Comecemos pelo final. Eu moro ao longo da linha 3 de metro. A duas estações do final, sendo que o terminal do meu lado está em obras, ou seja, moro na (agora) penúltima estação. Fiz assim a linha 3 completa em duas situações distintas. Primeiro em direcção ao extremo mais longe e só mais tarde o resto que faltava para o outro lado. Mas começo pelo lado mais pequeno, desde minha casa perto da estação Palos de La Frontera até Legazpi. Basicamente, este troço da linha 3 é todo feito na minha rua, o Paseo de Delicias. Assim, saí de casa e desci a minha rua, como faço todos os dias para apanhar o comboio na estação com o mesmo nome. Passo pelos estabelecimentos que vejo todos os dias e que são já familiares, parte da rotina. São apenas dois quarteirões, com um jardim pelo meio. Passo a estação e começo passo agora para a parte desconhecida da rua onde moro.
Nota-se alguma diferença? Será impressão ou será que os prédios começam a parecer mais feios? A impressão torna-se mais forte conforme a luminosidade diminui igualmente. De facto, entramos numa zona, mais perto de Legazpi, onde as casas são diferentes, piores e onde se começa a notar que não há tantos espanhois. Assim, chegando finalmente à estação de Legazpi, estamos já completamente longe do topo do Paseo de las Delícias e os edificios monumentais que daí se vêem, como por exemplo o museu Rainha Sofia. É portanto, o lado mais curto e mais desinteressante da linha 3.
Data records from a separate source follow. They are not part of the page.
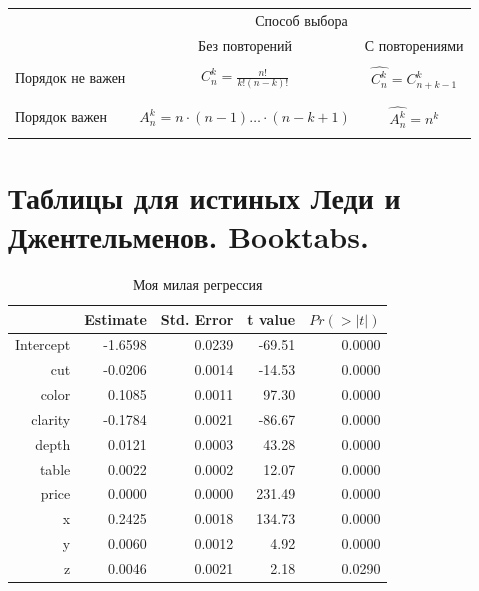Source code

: \documentclass[12pt, a4paper]{article}
\begin{document}
\begin{center}
\begin{tabular}{ |l|c|c| }
\hline
 & \multicolumn{2}{c|}{Способ выбора} \\
\cline{2-3}
 & Без повторений & С повторениями  \\ \hline
\multirow{3}{*}{Порядок не важен}
                & & \\
                & $ C_n^{k} = \frac{n!}{k!(n-k)!} $ & $ \hat{C_n^k} = C_{n+k-1}^k $ \\
                & & \\

\hline
\multirow{3}{*}{Порядок важен}
               & & \\
               & $ A_n^{k} = n \cdot (n-1) \ldots \cdot (n-k+1) $ & $ \hat{A_n^k} = n^k $ \\
               & & \\
\hline
\end{tabular}
\end{center}


\section{Таблицы для истиных Леди и Джентельменов. Booktabs.}

\begin{table}[H]
\centering
\begin{tabular}{@{}rrrrr@{}}
\toprule
& Estimate & Std. Error & t value & $Pr( > | t |)$ \\
\midrule
Intercept & -1.6598 & 0.0239 & -69.51 & 0.0000 \\
cut & -0.0206 & 0.0014 & -14.53 & 0.0000 \\
color & 0.1085 & 0.0011 & 97.30 & 0.0000 \\
clarity & -0.1784 & 0.0021 & -86.67 & 0.0000 \\
depth & 0.0121 & 0.0003 & 43.28 & 0.0000 \\
table & 0.0022 & 0.0002 & 12.07 & 0.0000 \\
price & 0.0000 & 0.0000 & 231.49 & 0.0000 \\
x & 0.2425 & 0.0018 & 134.73 & 0.0000 \\
y & 0.0060 & 0.0012 & 4.92 & 0.0000 \\
z & 0.0046 & 0.0021 & 2.18 & 0.0290 \\
\bottomrule
\end{tabular}
\caption{Моя милая регрессия}
\end{table}
\end{document}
Façamos agora o percurso no sentido inverso, e saio de minha casa e sigo imediatamente pela calle Palos de La Frontera. Por aqui, tudo normal, zona de classe média e sem nada a assinalar. Chego à calle de Embajadores que dá nome à próxima estação de metro da linha e subo para a direita. A calle Embajadores é tão larga como o Paseo de Delícias e cruzam-se mais abaixo, numa
praça por onde passo a caminho de Legazpi. Tenho de subir ainda durante algum tempo e digo subir porque apesar de Madrid ser relativamente plana, quanto mais a sul se está, maior é o declive (e aqui ainda estamos a sul). Chego à Glorieta de Embajadores, em obras, as malditas obras que estão omnipresentes na cidade, fruto da ilusão de organizar os jogos olímpicos de 2012, que ocorrerá em Londres. Parece Lisboa em 1997... mas maior.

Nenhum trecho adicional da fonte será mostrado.